В течение первых дней 1945 года руководство союзных воздушных сил, по-видимому, четко не представляло себе, насколько близка к краху Германия. Под влиянием трудностей, образовавшихся в результате наступления в Арденнах, оно, несомненно, переоценивало возможность Германии продолжать войну дальше. При этом в относящихся к тому времени документах, в которых, кстати, нет недостатка, открыто выражается искреннее уныние. Наступление в Арденнах было отбито. Целый месяц военно-воздушные силы стратегического назначения союзников широко использовались в тактических боевых действиях, поддерживая английские и американские армии, что, естественно, отвлекало их от первоначальной задачи по проведению налетов против Германии. 8 января Арнольд объявил:
"Либо мы были слишком оптимистичны в наших представлениях о возможностях бомбовых ударов, либо мы крупно ошиблись в нашей оценке эффективности разрушений, которые были вызваны нами и которые, в свою очередь, повлияли бы на ход военной машины Германии".
11 января 1945 года главы союзных воздушных флотов провели совещание в Версале. Они обсуждали полную перестройку своей воздушной стратегии с учетом того, что, скорее всего, война будет продолжаться еще долго. В частности, генерал Андерсон указывал, что немецкая авиационная промышленность сумела восстановить свой потенциал за время перерыва в ходе наступления. Дулитл согласился с ним, а Спаатс подчеркнул опасность реактивного истребителя. Было подсчитано, что на данный момент уже было построено 700 усовершенствованных "Ме-262", цифра приблизительно верная. До конца 1944 года промышленность сообщила об изготовлении 564 самолетов.
В письме, которое главнокомандующий воздушными силами отправил Спаатсу 14 января 1945 года, подчеркивались два момента:
1. Командование союзных вооруженных сил находилось в раздражительном и растерянном состоянии.
2. Возможности, которые могут проистекать из решительных и твердых действий со стороны Германии.
В письме говорилось:
"Мы обладаем преимуществом пять к одному против Германии, однако, несмотря на все наши надежды, предчувствия, мечты и планы, мы так и не смогли реализовать их до сих пор в той степени, в которой надлежало бы это сделать. Нам не удалось принудить Германию к капитуляции с помощью воздушных атак, но, с другой стороны, с такими огромными ударными силами, мне кажется, нам следовало бы достичь большего, то есть больших результатов, чем мы добились сейчас. Нет, я никого не осуждаю, потому что я, честно, не знаю ответа, и то, что я делаю сейчас, позволяет моим мыслям забегать вперед с надеждой, что из всего этого вы, может быть, различите какой-то неясный свет, проблеск или новую мысль которая поможет нам приблизить скорый конец войны".

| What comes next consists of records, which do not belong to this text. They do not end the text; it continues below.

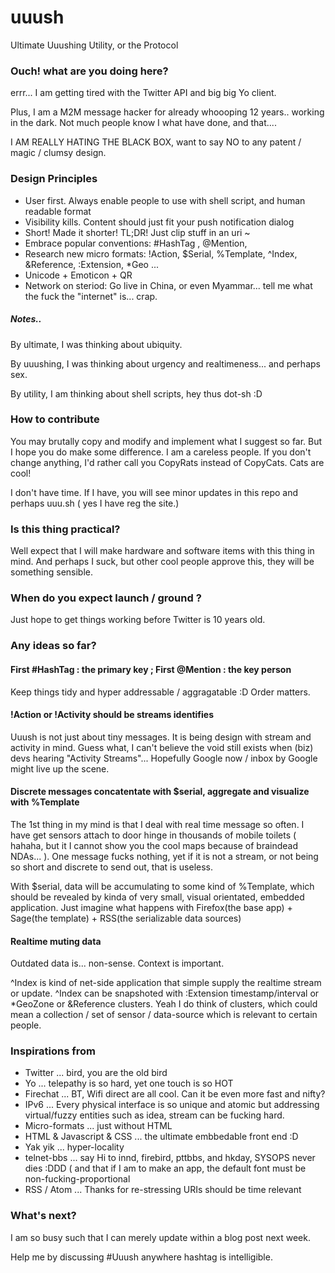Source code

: uuush
=====

Ultimate Uuushing Utility, or the Protocol 

### Ouch! what are you doing here?

errr... I am getting tired with the Twitter API and big big Yo client.

Plus, I am a M2M message hacker for already whoooping 12 years.. working in the dark. Not much people know I what have done, and that.... 

I AM REALLY HATING THE BLACK BOX, want to say NO to any patent / magic / clumsy design.

### Design Principles

* User first. Always enable people to use with shell script, and human readable format
* Visibility kills. Content should just fit your push notification dialog
* Short! Made it shorter! TL;DR! Just clip stuff in an uri ~
* Embrace popular conventions: #HashTag , @Mention,
* Research new micro formats: !Action, $Serial, %Template, ^Index, &Reference, :Extension, *Geo ...
* Unicode + Emoticon + QR 
* Network on steriod: Go live in China, or even Myammar... tell me what the fuck the "internet" is... crap.

##### Notes.. 

By ultimate, I was thinking about ubiquity. 

By uuushing, I was thinking about urgency and realtimeness... and perhaps sex. 

By utility, I am thinking about shell scripts, hey thus dot-sh  :D

### How to contribute

You may brutally copy and modify and implement what I suggest so far. But I hope you do make some difference. I am a careless people. If you don't change anything, I'd rather call you CopyRats instead of CopyCats. Cats are cool!

I don't have time. If I have, you will see minor updates in this repo and perhaps uuu.sh ( yes I have reg the site.)

### Is this thing practical?

Well expect that I will make hardware and software items with this thing in mind. And perhaps I suck, but other cool people approve this, they will be something sensible.

### When do you expect launch / ground ?

Just hope to get things working before Twitter is 10 years old.

### Any ideas so far?

#### First #HashTag : the primary key ; First @Mention : the key person

Keep things tidy and hyper addressable / aggragatable  :D
Order matters.

#### !Action or !Activity should be streams identifies 

Uuush is not just about tiny messages. It is being design with stream and activity in mind. Guess what, I can't believe the void still exists when (biz) devs hearing "Activity Streams"... Hopefully Google now / inbox by Google might live up the scene.

#### Discrete messages concatentate with $serial, aggregate and visualize with %Template

The 1st thing in my mind is that I deal with real time message so often. I have get sensors attach to door hinge in thousands of mobile toilets ( hahaha, but it I cannot show you the cool maps because of braindead NDAs... ). One message fucks nothing, yet if it is not a stream, or not being so short and discrete to send out, that is useless. 

With $serial, data will be accumulating to some kind of %Template, which should be revealed by kinda of very small, visual orientated, embedded application. Just imagine what happens with Firefox(the base app) + Sage(the template) + RSS(the serializable data sources)

#### Realtime muting data

Outdated data is... non-sense. Context is important. 

^Index is kind of net-side application that simple supply the realtime stream or update. ^Index can be snapshoted with :Extension timestamp/interval or *GeoZone or &Reference clusters. Yeah I do think of clusters, which could mean a collection / set of sensor / data-source which is relevant to certain people.

### Inspirations from

* Twitter ... bird, you are the old bird
* Yo ... telepathy is so hard, yet one touch is so HOT
* Firechat ... BT, Wifi direct are all cool. Can it be even more fast and nifty?
* IPv6 ... Every physical interface is so unique and atomic but addressing virtual/fuzzy entities such as idea, stream can be fucking hard.
* Micro-formats ... just without HTML
* HTML & Javascript & CSS ... the ultimate embbedable front end :D
* Yak yik ... hyper-locality 
* telnet-bbs ... say Hi to innd, firebird, pttbbs, and hkday, SYSOPS never dies :DDD ( and that if I am to make an app, the default font must be non-fucking-proportional
* RSS / Atom ... Thanks for re-stressing URIs should be time relevant 

### What's next?

I am so busy such that I can merely update within a blog post next week. 

Help me by discussing #Uuush anywhere hashtag is intelligible.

Союзники так и не обнаружили у себя такой новой идеи, но при этом отдавалось наибольшее предпочтение борьбе с производством немецкого реактивного истребителя и его поступлением на фронт с таким расчетом, чтобы эффект был незамедлительным. Более того, по-прежнему не прекращались попытки парализовать военный потенциал Германии, для этого наносились удары по системе снабжения топливом и по транспортной сети, а чтобы сломить моральную стойкость населения, в налетах, вселяющих страх, был произведен громадный скачок вперед. Но все это было простым продолжением предыдущих методов, только в более ускоренном темпе. Тот свет, о котором говорил Арнольд и на который он очень надеялся, так никогда и не засиял.
На совещание союзных начальников генеральных штабов, проходившее в присутствии Черчилля и Рузвельта 30 января 1945 гола на Мальте незадолго перед Ялтинской конференцией, легла тень неприятной и нездоровой ситуации, возникшей между западными державами и их русским союзником в начале 1945 года. 13 января с востока началось завершающее крупномасштабное наступление; потрясающее количество советских танков и пехоты внезапно развернули наступление с плацдарма под Барановом. Столь же сильные прорывы вперед произошли на северном и центральном участках Восточного фронта. Полмесяца спустя были потеряны Верхняя Силезия и четыре пятых Восточной Пруссии. Кенигсберг и Бреслау стали вдруг прифронтовыми городами. Столица рейха находилась под серьезной угрозой советских бронетанковых колонн, которые продвинулись до линии Одер—Варта. В Москве почти не проходило дня без орудийных залпов в честь наступавшей победы.